──────── Provided data

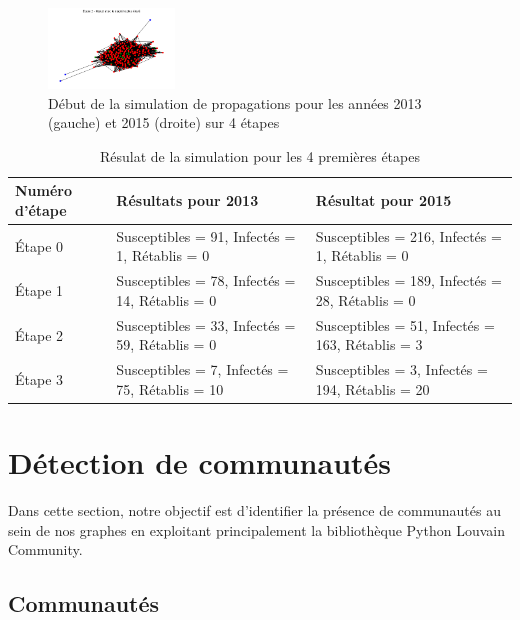 \documentclass{article}
\begin{document}
\begin{figure}[!h]
    \hfill
    \includegraphics[width=0.30\textwidth]{assets/epidemiologie/2015_high_3.png}
    \caption{Début de la simulation de propagations pour les années 2013 (gauche) et 2015 (droite) sur 4 étapes}
    \label{fig:simu_proba_0-3}
\end{figure}

\begin{table}[!h]
    \centering
    \begin{tabular}{|p{2.5cm}|p{5cm}|p{5cm}|}
        \hline
        \textbf{Numéro d'étape} & \textbf{Résultats pour 2013}                    & \textbf{Résultat pour 2015}                    \\
        \hline
        Étape 0                 & Susceptibles = 91, Infectés = 1, Rétablis = 0   & Susceptibles = 216, Infectés = 1, Rétablis = 0
        \\
        \hline
        Étape 1                 & Susceptibles = 78, Infectés = 14, Rétablis = 0
                                & Susceptibles = 189, Infectés = 28, Rétablis = 0
        \\
        \hline
        Étape 2                 & Susceptibles = 33, Infectés = 59, Rétablis = 0
                                & Susceptibles = 51, Infectés = 163, Rétablis = 3
        \\
        \hline
        Étape 3                 & Susceptibles = 7, Infectés = 75, Rétablis = 10
                                & Susceptibles = 3, Infectés = 194, Rétablis = 20
        \\
        \hline
    \end{tabular}
    \caption{Résulat de la simulation pour les 4 premières étapes}
    \label{tab:simulation_results}
\end{table}

\newpage
\section{Détection de communautés}

Dans cette section, notre objectif est d'identifier la présence de communautés au sein de nos graphes en exploitant principalement la bibliothèque Python Louvain Community.

\subsection{Communautés}
\end{document}
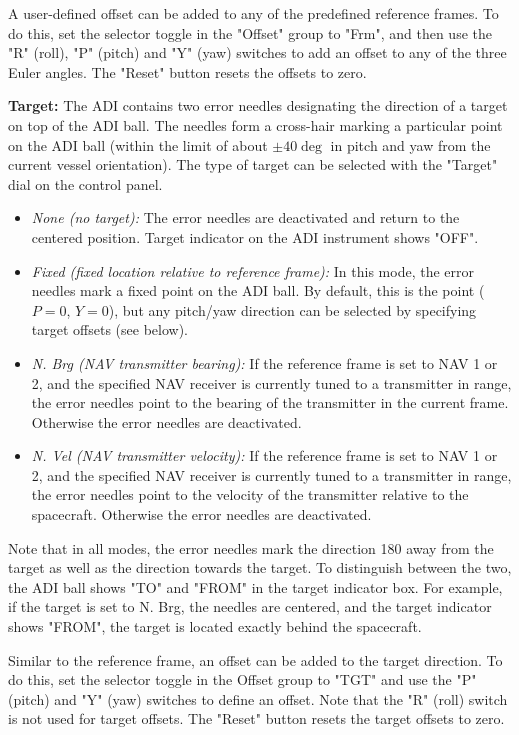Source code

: \documentclass[Orbiter User Manual.tex]{subfiles}
\begin{document}
A user-defined offset can be added to any of the predefined reference frames. To
do this, set the selector toggle in the "Offset" group to "Frm", and then use
the "R" (roll), "P" (pitch) and "Y" (yaw) switches to add an offset to any of
the three Euler angles. The "Reset" button resets the offsets to zero.

\textbf{Target:}
The ADI contains two error needles designating the direction of a target on top
of the ADI ball. The needles form a cross-hair marking a particular point on the
ADI ball (within the limit of about $\pm 40\deg{}$ in pitch and yaw from the
current vessel orientation). The type of target can be selected with the
"Target" dial on the control panel.

\begin{itemize} 
	\item \emph{None (no target):} The error needles are deactivated and return
		to the centered position. Target indicator on the ADI instrument shows
		"OFF".
	\item \emph{Fixed (fixed location relative to reference frame):} In this
		mode, the error needles mark a fixed point on the ADI ball. By default,
		this is the point ($P = 0$, $Y = 0$), but any pitch/yaw direction can be
		selected by specifying target offsets (see below).
	\item \emph{N. Brg (NAV transmitter bearing):} If the reference frame is set
		to NAV 1 or 2, and the specified NAV receiver is currently tuned to a
		transmitter in range, the error needles point to the bearing of the
		transmitter in the current frame. Otherwise the error needles are
		deactivated.
	\item \emph{N. Vel (NAV transmitter velocity):} If the reference frame is
		set to NAV 1 or 2, and the specified NAV receiver is currently tuned to
		a transmitter in range, the error needles point to the velocity of the
		transmitter relative to the spacecraft. Otherwise the error needles are
		deactivated.
\end{itemize}

Note that in all modes, the error needles mark the direction 180\deg{} away from
the target as well as the direction towards the target. To distinguish between
the two, the ADI ball shows "TO" and "FROM" in the target indicator box. For
example, if the target is set to N. Brg, the needles are centered, and the
target indicator shows "FROM", the target is located exactly behind the
spacecraft.

Similar to the reference frame, an offset can be added to the target direction.
To do this, set the selector toggle in the Offset group to "TGT" and use the "P"
(pitch) and "Y" (yaw) switches to define an offset. Note that the "R" (roll)
switch is not used for target offsets. The "Reset" button resets the target
offsets to zero.
\end{document}
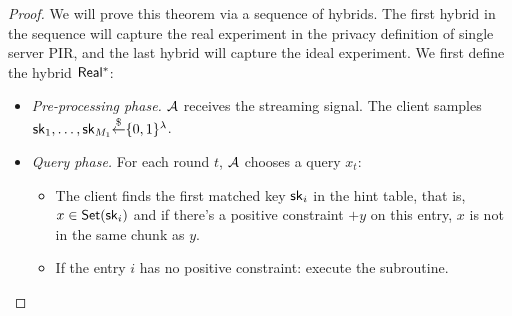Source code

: 
\begin{proof}
    
    We will prove this theorem via a sequence of hybrids. The first hybrid in the sequence will capture the real experiment in the privacy definition of single server PIR, and the last hybrid will capture the ideal experiment.
    We first define the hybrid ${\sf Real^*}$:
    
    \begin{itemize}
        \item \textit{Pre-processing phase.} $\mathcal{A}$ receives the streaming signal. The client samples $\mathsf{sk}_1,\dots,\mathsf{sk}_{M_1}{\overset{\$}{\leftarrow}}\{0,1\}^\lambda$. %
        \item \textit{Query phase.} For each round $t$, $\mathcal{A}$ chooses a query $x_t$:
        \begin{itemize}
            \item The client finds the first matched key $\mathsf{sk}_i$ in the hint table, that is, $x\in\mathsf{Set}(\mathsf{sk}_i)$ and if there's a positive constraint $+y$ on this entry, $x$ is not in the same chunk as $y$. 
            
            \item If the entry $i$ has no positive constraint: execute the subroutine.
            

\end{itemize}
\end{itemize}
\end{proof}
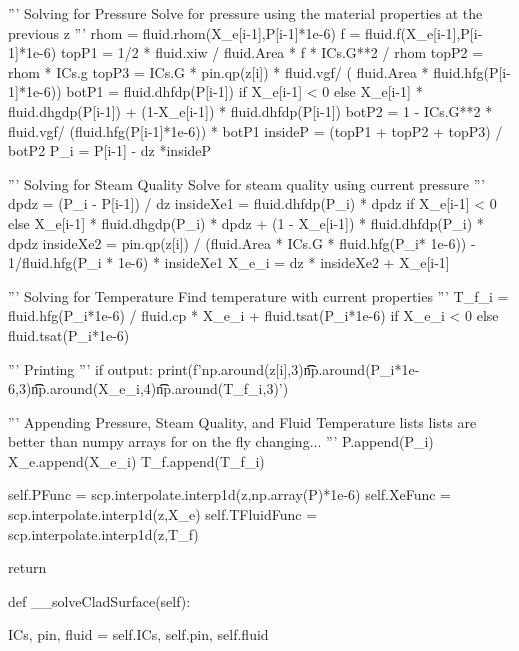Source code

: \documentclass{article}
\begin{document}
\begin{python}
            '''
            Solving for Pressure
            Solve for pressure using the material properties at the previous z
            '''
            rhom = fluid.rhom(X_e[i-1],P[i-1]*1e-6)
            f = fluid.f(X_e[i-1],P[i-1]*1e-6)
            topP1 = 1/2 * fluid.xiw / fluid.Area * f * ICs.G**2 / rhom
            topP2 = rhom * ICs.g
            topP3 = ICs.G * pin.qp(z[i]) * fluid.vgf/ ( fluid.Area * fluid.hfg(P[i-1]*1e-6))
            botP1 =  fluid.dhfdp(P[i-1]) if X_e[i-1] < 0 else X_e[i-1] * fluid.dhgdp(P[i-1]) + (1-X_e[i-1]) * fluid.dhfdp(P[i-1])
            botP2 = 1 - ICs.G**2 * fluid.vgf/ (fluid.hfg(P[i-1]*1e-6)) * botP1
            insideP = (topP1 + topP2 + topP3) / botP2
            P_i = P[i-1] - dz *insideP

            '''
            Solving for Steam Quality
            Solve for steam quality using current pressure
            '''
            dpdz = (P_i - P[i-1]) / dz
            insideXe1 = fluid.dhfdp(P_i) * dpdz if X_e[i-1] < 0 else X_e[i-1] * fluid.dhgdp(P_i) * dpdz + (1 - X_e[i-1]) * fluid.dhfdp(P_i) * dpdz
            insideXe2 = pin.qp(z[i]) / (fluid.Area * ICs.G * fluid.hfg(P_i* 1e-6)) - 1/fluid.hfg(P_i * 1e-6) * insideXe1
            X_e_i = dz * insideXe2 + X_e[i-1]

            '''
            Solving for Temperature
            Find temperature with current properties
            '''
            T_f_i = fluid.hfg(P_i*1e-6) / fluid.cp * X_e_i + fluid.tsat(P_i*1e-6) if X_e_i < 0 else fluid.tsat(P_i*1e-6)

            '''
            Printing
            '''
            if output:
                print(f'{np.around(z[i],3)}\t\t{np.around(P_i*1e-6,3)}\t\t{np.around(X_e_i,4)}\t\t{np.around(T_f_i,3)}')
            
            '''
            Appending Pressure, Steam Quality, and Fluid Temperature lists
            lists are better than numpy arrays for on the fly changing...
            '''
            P.append(P_i)
            X_e.append(X_e_i)
            T_f.append(T_f_i)
            
        
        self.PFunc = scp.interpolate.interp1d(z,np.array(P)*1e-6)
        self.XeFunc = scp.interpolate.interp1d(z,X_e)
        self.TFluidFunc = scp.interpolate.interp1d(z,T_f)
        
        return


    def __solveCladSurface(self):

        ICs, pin, fluid = self.ICs, self.pin, self.fluid


\end{python}
\end{document}

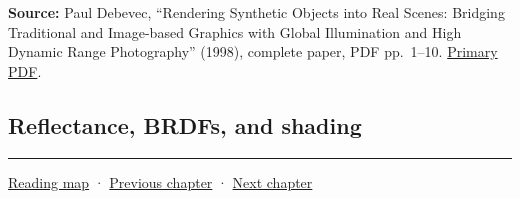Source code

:\textbf{Source:} Paul Debevec, ``Rendering Synthetic Objects into Real Scenes: Bridging Traditional and Image-based Graphics with Global Illumination and High Dynamic Range Photography'' (1998), complete paper, PDF pp.~1--10. \href{https://www.pauldebevec.com/Research/IBL/debevec-siggraph98.pdf}{Primary PDF}.

\subsection{Reflectance, BRDFs, and shading}\label{reflectance-brdfs-and-shading}

\begin{center}\rule{0.5\linewidth}{0.5pt}\end{center}

\href{Chapter\%20Edition/02\%20-\%20Graphics\%20Vision\%20and\%20XR/00\%20-\%20Reading\%20Map}{Reading map} · \hyperref[03-visual-computing-i-ch003]{Previous chapter} · \hyperref[03-visual-computing-i-ch005]{Next chapter}
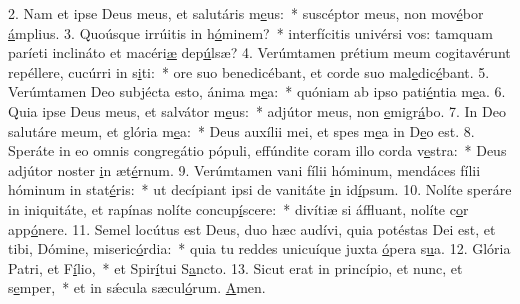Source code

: 2. Nam et ipse Deus meus, et salutáris m\uline{e}us:~* suscéptor meus, non mov\uline{é}bor \uline{á}mplius.
3. Quoúsque irrúitis in h\uline{ó}minem?~* interfícitis univérsi vos: tamquam paríeti inclináto et macéri\uline{æ} dep\uline{ú}lsæ?
4. Verúmtamen prétium meum cogitavérunt repéllere, cucúrri in s\uline{i}ti:~* ore suo benedicébant, et corde suo mal\uline{e}dic\uline{é}bant.
5. Verúmtamen Deo subjécta esto, ánima m\uline{e}a:~* quóniam ab ipso pati\uline{é}ntia m\uline{e}a.
6. Quia ipse Deus meus, et salvátor m\uline{e}us:~* adjútor meus, non \uline{e}migr\uline{á}bo.
7. In Deo salutáre meum, et glória m\uline{e}a:~* Deus auxílii mei, et spes m\uline{e}a in D\uline{e}o est.
8. Speráte in eo omnis congregátio pópuli, effúndite coram illo corda v\uline{e}stra:~* Deus adjútor noster \uline{i}n æt\uline{é}rnum.
9. Verúmtamen vani fílii hóminum, mendáces fílii hóminum in stat\uline{é}ris:~* ut decípiant ipsi de vanitáte \uline{i}n id\uline{í}psum.
10. Nolíte speráre in iniquitáte, et rapínas nolíte concup\uline{í}scere:~* divítiæ si áffluant, nolíte c\uline{o}r app\uline{ó}nere.
11. Semel locútus est Deus, duo hæc audívi, quia potéstas Dei est, et tibi, Dómine, miseric\uline{ó}rdia:~* quia tu reddes unicuíque juxta \uline{ó}pera s\uline{u}a.
12. Glória Patri, et F\uline{í}lio,~* et Spir\uline{í}tui S\uline{a}ncto.
13. Sicut erat in princípio, et nunc, et s\uline{e}mper,~* et in sǽcula sæcul\uline{ó}rum. \uline{A}men.

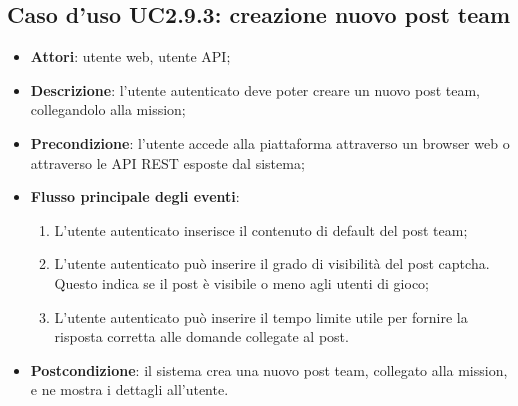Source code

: \subsection{Caso d'uso UC2.9.3: creazione nuovo post team}
\begin{itemize}
\item \textbf{Attori}: utente web, utente API;
\item \textbf{Descrizione}: l'utente autenticato deve poter creare un nuovo post team, collegandolo alla mission; 
      \item \textbf{Precondizione}: l'utente accede alla piattaforma attraverso un browser web o attraverso le API REST esposte dal sistema;

        \item \textbf{Flusso principale degli eventi}:
          \begin{enumerate}
          \item L'utente autenticato inserisce il contenuto di default del post team;
          \item L'utente autenticato può inserire il grado di visibilità del post captcha. Questo indica se il post è visibile o meno agli utenti di gioco;
          \item L'utente autenticato può inserire il tempo limite utile per fornire la risposta corretta alle domande collegate al post.

      \end{enumerate}
    \item \textbf{Postcondizione}: il sistema crea una nuovo post team, collegato alla mission, e ne mostra i dettagli all'utente.
  \end{itemize}
\hypertarget{UC2.9.4}{}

────────────────

- [What you are asked to do]: Take the entries above and return only the lines from the one with "transmitter relative to" to the one with "the target as", both included, unchanged.

- [Solution to the problem]:
		transmitter relative to the spacecraft. Otherwise the error needles are
		deactivated.
\end{itemize}

Note that in all modes, the error needles mark the direction 180\deg{} away from
the target as well as the direction towards the target. To distinguish between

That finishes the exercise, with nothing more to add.